Stand on a 1,148-meter ridge in the Mata da Corda mountains of Minas Gerais, and you can pour out a bottle of water that will, depending on which side of the ridge you choose, end up in the Amazon basin or the Rio de la Plata. The Paranaiba begins here. So does the Abaete, its counterpart tributary to the São Francisco River. The two rise within walking distance on opposite flanks of the same mountain chain. A thousand kilometers downstream, the Paranaiba meets the Rio Grande at a triple border point between São Paulo, Minas Gerais, and Mato Grosso do Sul, and the Paraná River is born. The Paranaiba is the Paraná's most important source, and its own story is told in three parts: the high, the middle, and the low.

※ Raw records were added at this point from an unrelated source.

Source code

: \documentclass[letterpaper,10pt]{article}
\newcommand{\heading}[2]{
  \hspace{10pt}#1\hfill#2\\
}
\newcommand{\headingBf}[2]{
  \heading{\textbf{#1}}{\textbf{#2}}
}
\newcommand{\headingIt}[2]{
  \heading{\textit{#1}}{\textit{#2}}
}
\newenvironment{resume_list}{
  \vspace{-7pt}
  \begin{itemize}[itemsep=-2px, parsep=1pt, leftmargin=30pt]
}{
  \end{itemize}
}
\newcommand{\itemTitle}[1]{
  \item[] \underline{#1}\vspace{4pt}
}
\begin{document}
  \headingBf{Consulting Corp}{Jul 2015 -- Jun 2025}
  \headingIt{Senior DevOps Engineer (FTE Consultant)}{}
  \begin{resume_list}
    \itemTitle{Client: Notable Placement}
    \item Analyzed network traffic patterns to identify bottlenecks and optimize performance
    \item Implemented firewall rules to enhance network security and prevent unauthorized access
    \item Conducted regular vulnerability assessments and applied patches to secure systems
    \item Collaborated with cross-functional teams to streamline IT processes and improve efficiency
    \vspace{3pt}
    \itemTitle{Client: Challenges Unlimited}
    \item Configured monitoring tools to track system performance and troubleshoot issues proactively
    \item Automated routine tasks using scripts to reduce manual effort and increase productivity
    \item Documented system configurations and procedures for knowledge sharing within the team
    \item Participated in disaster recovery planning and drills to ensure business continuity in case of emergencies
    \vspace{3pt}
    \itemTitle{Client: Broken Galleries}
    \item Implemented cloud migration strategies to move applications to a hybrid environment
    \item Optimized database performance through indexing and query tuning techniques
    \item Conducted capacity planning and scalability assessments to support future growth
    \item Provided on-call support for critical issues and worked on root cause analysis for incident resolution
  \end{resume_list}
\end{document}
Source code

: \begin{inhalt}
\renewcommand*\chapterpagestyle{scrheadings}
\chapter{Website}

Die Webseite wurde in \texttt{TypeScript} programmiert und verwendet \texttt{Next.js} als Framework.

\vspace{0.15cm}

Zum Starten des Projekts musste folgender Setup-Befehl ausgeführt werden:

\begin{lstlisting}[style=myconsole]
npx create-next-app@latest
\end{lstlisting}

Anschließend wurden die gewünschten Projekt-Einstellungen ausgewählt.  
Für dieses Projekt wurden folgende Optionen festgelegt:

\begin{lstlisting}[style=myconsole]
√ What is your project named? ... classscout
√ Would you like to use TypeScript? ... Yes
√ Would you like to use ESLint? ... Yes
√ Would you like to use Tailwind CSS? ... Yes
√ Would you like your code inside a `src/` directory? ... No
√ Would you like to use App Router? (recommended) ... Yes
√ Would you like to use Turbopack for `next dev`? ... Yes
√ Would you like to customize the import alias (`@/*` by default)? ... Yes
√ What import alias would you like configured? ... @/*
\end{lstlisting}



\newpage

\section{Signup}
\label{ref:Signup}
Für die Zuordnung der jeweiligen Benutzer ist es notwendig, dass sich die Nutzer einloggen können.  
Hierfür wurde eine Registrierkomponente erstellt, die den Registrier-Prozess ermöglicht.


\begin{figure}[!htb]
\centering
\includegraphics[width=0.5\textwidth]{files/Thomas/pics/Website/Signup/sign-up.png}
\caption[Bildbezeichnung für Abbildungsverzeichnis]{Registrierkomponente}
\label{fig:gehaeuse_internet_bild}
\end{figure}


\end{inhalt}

The Paranaiba flows north out of the Mata da Corda serra at an average elevation of 760 meters. For its first 370 kilometers, it crosses an underpopulated stretch of Minas Gerais, passing through the town of Patos de Minas at 770 meters. The slope is gentle, about 25 centimeters per kilometer. Small tributaries enter from the flanks of the Magalhaes peak and the Serra of Barbaca. At kilometer 729, the river meets the Verde River near the town of Contendas in Goias and bends sharply, taking up the border between Minas Gerais and Goias. That border-making continues for hundreds of kilometers. The middle Paranaiba cuts through diamond-bearing rock in what's called the triangle zones of Minas Gerais and Goias. Tributaries here have fed diamond prospectors for centuries. Valleys are narrow, banks rise steeply to 25 or 60 meters, and the river's slope steepens to 1.2 meters per kilometer.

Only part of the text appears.